━━━━━ Data excerpts ━━━━━

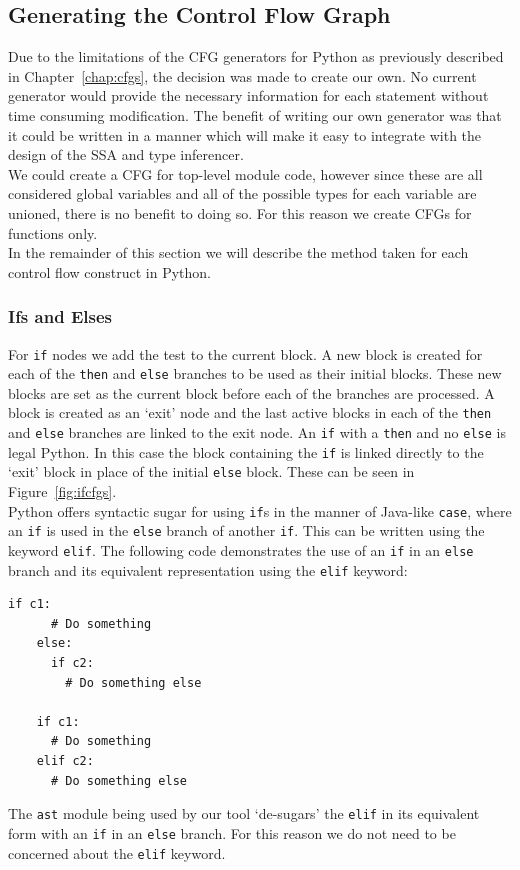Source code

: \documentclass[12pt, titlepage]{article}
\begin{document}
\subsection{Generating the Control Flow Graph}
Due to the limitations of the CFG generators for Python as previously described in Chapter~\ref{chap:cfgs}, the decision was made to create our own. No current generator would provide the necessary information for each statement without time consuming modification. The benefit of writing our own generator was that it could be written in a manner which will make it easy to integrate with the design of the SSA and type inferencer. \\
\indent We could create a CFG for top-level module code, however since these are all considered global variables and all of the possible types for each variable are unioned, there is no benefit to doing so. For this reason we create CFGs for functions only. \\
\indent In the remainder of this section we will describe the method taken for each control flow construct in Python.

\subsubsection{Ifs and Elses}
For \texttt{if} nodes we add the test to the current block. A new block is created for each of the \texttt{then} and \texttt{else} branches to be used as their initial blocks. These new blocks are set as the current block before each of the branches are processed. A block is created as an `exit' node and the last active blocks in each of the \texttt{then} and \texttt{else} branches are linked to the exit node. An \texttt{if} with a \texttt{then} and no \texttt{else} is legal Python. In this case the block containing the \texttt{if} is linked directly to the `exit' block in place of the initial \texttt{else} block. These can be seen in Figure~\ref{fig:ifcfgs}. \\
\indent Python offers syntactic sugar for using \texttt{if}s in the manner of Java-like \texttt{case}, where an \texttt{if} is used in the \texttt{else} branch of another \texttt{if}. This can be written using the keyword \texttt{elif}. The following code demonstrates the use of an \texttt{if} in an \texttt{else} branch and its equivalent representation using the \texttt{elif} keyword:
\begin{lstlisting}[mathescape]
    if c1:
      # Do something
    else:
      if c2:
        # Do something else
	    
    if c1:
      # Do something
    elif c2:
      # Do something else
\end{lstlisting}
The \texttt{ast} module being used by our tool `de-sugars' the \texttt{elif} in its equivalent form with an \texttt{if} in an \texttt{else} branch. For this reason we do not need to be concerned about the \texttt{elif} keyword.
\end{document}

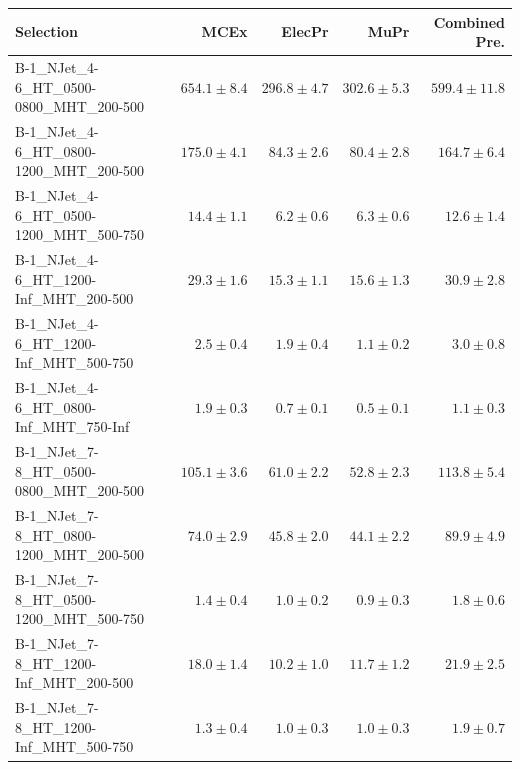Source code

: \documentclass{beamer}
\begin{document}
\begin{frame}
\tiny
\begin{tabular}{lrrrr}
\toprule

                                                Selection  &                     MCEx  &           ElecPr  &             MuPr  &          Combined Pre.  \\
\midrule
     B-1\_NJet\_4-6\_HT\_0500-0800\_MHT\_200-500 &             $654.1\pm8.4$&             $296.8\pm4.7$&             $302.6\pm5.3$&                $599.4\pm11.8$ \\
      B-1\_NJet\_4-6\_HT\_0800-1200\_MHT\_200-500 &             $175.0\pm4.1$&              $84.3\pm2.6$&              $80.4\pm2.8$&                 $164.7\pm6.4$ \\
      B-1\_NJet\_4-6\_HT\_0500-1200\_MHT\_500-750 &              $14.4\pm1.1$&               $6.2\pm0.6$&               $6.3\pm0.6$&                  $12.6\pm1.4$ \\
       B-1\_NJet\_4-6\_HT\_1200-Inf\_MHT\_200-500 &              $29.3\pm1.6$&              $15.3\pm1.1$&              $15.6\pm1.3$&                  $30.9\pm2.8$ \\
       B-1\_NJet\_4-6\_HT\_1200-Inf\_MHT\_500-750 &               $2.5\pm0.4$&               $1.9\pm0.4$&               $1.1\pm0.2$&                   $3.0\pm0.8$ \\
       B-1\_NJet\_4-6\_HT\_0800-Inf\_MHT\_750-Inf &               $1.9\pm0.3$&               $0.7\pm0.1$&               $0.5\pm0.1$&                   $1.1\pm0.3$ \\
      B-1\_NJet\_7-8\_HT\_0500-0800\_MHT\_200-500 &             $105.1\pm3.6$&              $61.0\pm2.2$&              $52.8\pm2.3$&                 $113.8\pm5.4$ \\
      B-1\_NJet\_7-8\_HT\_0800-1200\_MHT\_200-500 &              $74.0\pm2.9$&              $45.8\pm2.0$&              $44.1\pm2.2$&                  $89.9\pm4.9$ \\
      B-1\_NJet\_7-8\_HT\_0500-1200\_MHT\_500-750 &               $1.4\pm0.4$&               $1.0\pm0.2$&               $0.9\pm0.3$&                   $1.8\pm0.6$ \\
       B-1\_NJet\_7-8\_HT\_1200-Inf\_MHT\_200-500 &              $18.0\pm1.4$&              $10.2\pm1.0$&              $11.7\pm1.2$&                  $21.9\pm2.5$ \\
       B-1\_NJet\_7-8\_HT\_1200-Inf\_MHT\_500-750 &               $1.3\pm0.4$&               $1.0\pm0.3$&               $1.0\pm0.3$&                   $1.9\pm0.7$ \\

\end{tabular}
\end{frame}
\end{document}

━━━━━

## Your goal
Go through the records above, find every line with the word "could", and list those lines.

## Task response
Due to the limitations of the CFG generators for Python as previously described in Chapter~\ref{chap:cfgs}, the decision was made to create our own. No current generator would provide the necessary information for each statement without time consuming modification. The benefit of writing our own generator was that it could be written in a manner which will make it easy to integrate with the design of the SSA and type inferencer. \\
\indent We could create a CFG for top-level module code, however since these are all considered global variables and all of the possible types for each variable are unioned, there is no benefit to doing so. For this reason we create CFGs for functions only. \\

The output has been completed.